The Meet Group MEET reported fourth-quarter 2018 non-GAAP earnings of 12 cents per share, which came in line with the Zacks Consensus Estimate and were flat year over year.
Non-GAAP net revenues grew 31% year over year to $52.5 million. Additionally, the figure beat the Zacks Consensus Estimate of $52 million.
The year-over-year growth was driven by robust performance from video platform, partially offset by a decline in non-video user pay revenues.
In the reported quarter, Video products recorded revenues of $15.2 million and constituted 29% of the company’s total revenues. Further, the company witnessed traction in video revenues for each app sequentially.
Global average revenue per daily active video user (vARPDAU) was $0.18 in the fourth quarter, an increase from $0.14 in the prior quarter.
On average, daily active users of video grew 46,000 sequentially to 916,000. Management stated that approximately 20% of users were engrossed in its video platform on a daily basis.
The Meet Group had launched video monetization on its app 15 months back. Notably, the average number of daily streamers grew 21,000 sequentially to 138,000 in the reported quarter, driven by the monetization opportunity.
While Mobile daily active users (DAU) increased marginally from the prior quarter, Mobile monthly active users (MAU) increased to 15.2 million from 14.6 million in the third quarter.
Advertising revenues stayed strong sequentially but declined 14% year over year to $21.2 million in the reported quarter.
The company launched battle feature on its The Meet Group and Skout apps in the reported quarter. Notably, Battles brings together two livestreamers and their audiences for a live competition in categories like singing or comedy, which helps in boosting monetization.
MeetMe, Inc. Price, Consensus and EPS Surprise
MeetMe, Inc. Price, Consensus and EPS Surprise | MeetMe, Inc. Quote
The Meet Group recently announced the acquisition of Initech, LLC, a privately held company that owns and operates the leading same-sex social application, Growlr.
Notably, this acquisition will aid the company in tapping the user base of Growlr, which has 200,000 global daily active users, exchanging millions of messages each day.
Moreover, the company expects to roll out live video on Growlr in the fourth quarter of 2019.
Operating expenses were $47.6 million, declining 50.5% year over year.
Sales and marketing expenses were $8.5 million, up 39.3% year over year due to higher marketing spend and the inclusion of LOVOO.
Product development expense was $30.1 million, reflecting an increase of 52.8%. This was driven by an increase in mobile content costs of $10.1 million on the back of increased adoption of Live Video.
However, general and administrative expenses declined 15.4% to $5.5 million due to a decrease in stock-based compensation.
Adjusted EBITDA came in at $10.5 million, flat year over year. However, EBITDA margin contracted 600 basis points (bps) to 20%. The decline was attributed to unfavorable shift in revenue mix from advertising to user pay.

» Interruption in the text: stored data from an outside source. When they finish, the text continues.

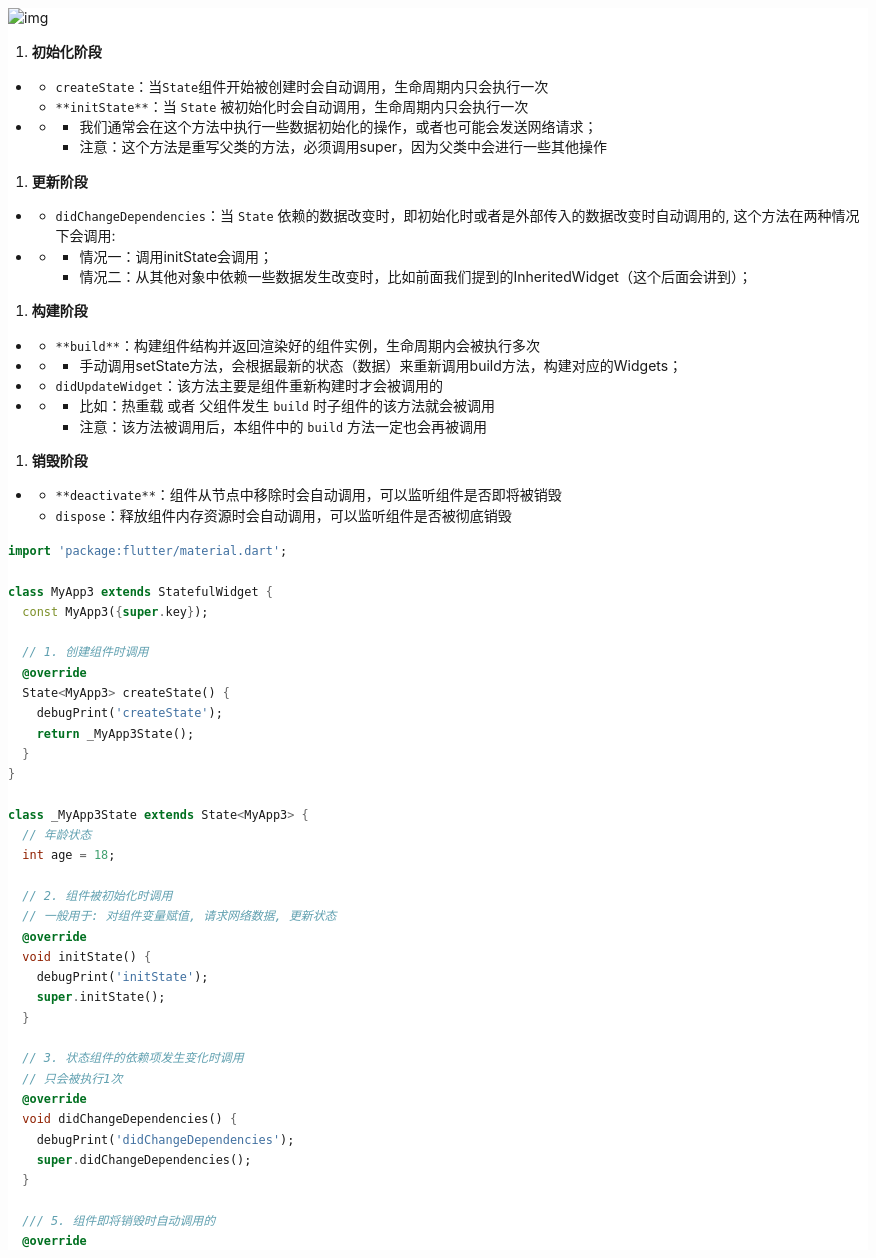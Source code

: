 ![img](https://cdn.nlark.com/yuque/0/2024/png/38706227/1722437569754-445df6ae-b698-4968-a9ba-4416134c80a1.png)

1. **初始化阶段**

- - `createState`：当`State`组件开始被创建时会自动调用，生命周期内只会执行一次
  - `**initState**`：当 `State` 被初始化时会自动调用，生命周期内只会执行一次

- - - 我们通常会在这个方法中执行一些数据初始化的操作，或者也可能会发送网络请求；
    - 注意：这个方法是重写父类的方法，必须调用super，因为父类中会进行一些其他操作

1. **更新阶段**

- - `didChangeDependencies`：当 `State` 依赖的数据改变时，即初始化时或者是外部传入的数据改变时自动调用的, 这个方法在两种情况下会调用:

- - - 情况一：调用initState会调用；
    - 情况二：从其他对象中依赖一些数据发生改变时，比如前面我们提到的InheritedWidget（这个后面会讲到）；

1. **构建阶段**

- - `**build**`：构建组件结构并返回渲染好的组件实例，生命周期内会被执行多次

- - - 手动调用setState方法，会根据最新的状态（数据）来重新调用build方法，构建对应的Widgets；

- - `didUpdateWidget`：该方法主要是组件重新构建时才会被调用的

- - - 比如：热重载 或者 父组件发生 `build` 时子组件的该方法就会被调用
    - 注意：该方法被调用后，本组件中的 `build` 方法一定也会再被调用

1. **销毁阶段**

- - `**deactivate**`：组件从节点中移除时会自动调用，可以监听组件是否即将被销毁
  - `dispose`：释放组件内存资源时会自动调用，可以监听组件是否被彻底销毁

```dart
import 'package:flutter/material.dart';

class MyApp3 extends StatefulWidget {
  const MyApp3({super.key});

  // 1. 创建组件时调用
  @override
  State<MyApp3> createState() {
    debugPrint('createState');
    return _MyApp3State();
  }
}

class _MyApp3State extends State<MyApp3> {
  // 年龄状态
  int age = 18;

  // 2. 组件被初始化时调用
  // 一般用于: 对组件变量赋值, 请求网络数据, 更新状态
  @override
  void initState() {
    debugPrint('initState');
    super.initState();
  }

  // 3. 状态组件的依赖项发生变化时调用
  // 只会被执行1次
  @override
  void didChangeDependencies() {
    debugPrint('didChangeDependencies');
    super.didChangeDependencies();
  }

  /// 5. 组件即将销毁时自动调用的
  @override
```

Balance Sheet and Cash Flow
The Meet Group exited the quarter with cash & cash equivalents of $28.4 million compared with $21.8 million in the third quarter of 2018.
Cash flow from operations came in at $10.4 million compared with $8.6 million in the third-quarter. Resulting free cash flow for the reported quarter was $8.3 million.
For 2019, The Meet Group expects revenues between $210 and $215 million. Adjusted EBITDA is anticipated in the range of $39.0 million to $42.0 million.
For first quarter 2019, revenues are expected in the range of $47.5 million and $48.0 million, while adjusted EBITDA is likely to be in the range of $7.0 million and $7.5 million.
The company expects to launch a new game, Levels in the third quarter of 2019. Management expects Levels to increase user engagement as streamers and gifters strive to reach higher levels.
For full-year 2019, capital expenditure is expected to remain in the range of $2 million to $3 million.
Zacks Rank & Stocks to Consider
Currently, The Meet Group has a Zacks Rank #2 (Buy).
Some other top-ranked stocks in the same sector include Symantec Corporation SYMC, eGain Corporation EGAN and Synopsys, Inc. SNPS. All the stocks sport a Zacks Rank #1 (Strong Buy). You can see the complete list of today’s Zacks Rank #1 stocks here.
Long-term earnings growth rate for Symantec, eGain and Synopsys is projected to be 7.9%, 30% and 10%, respectively.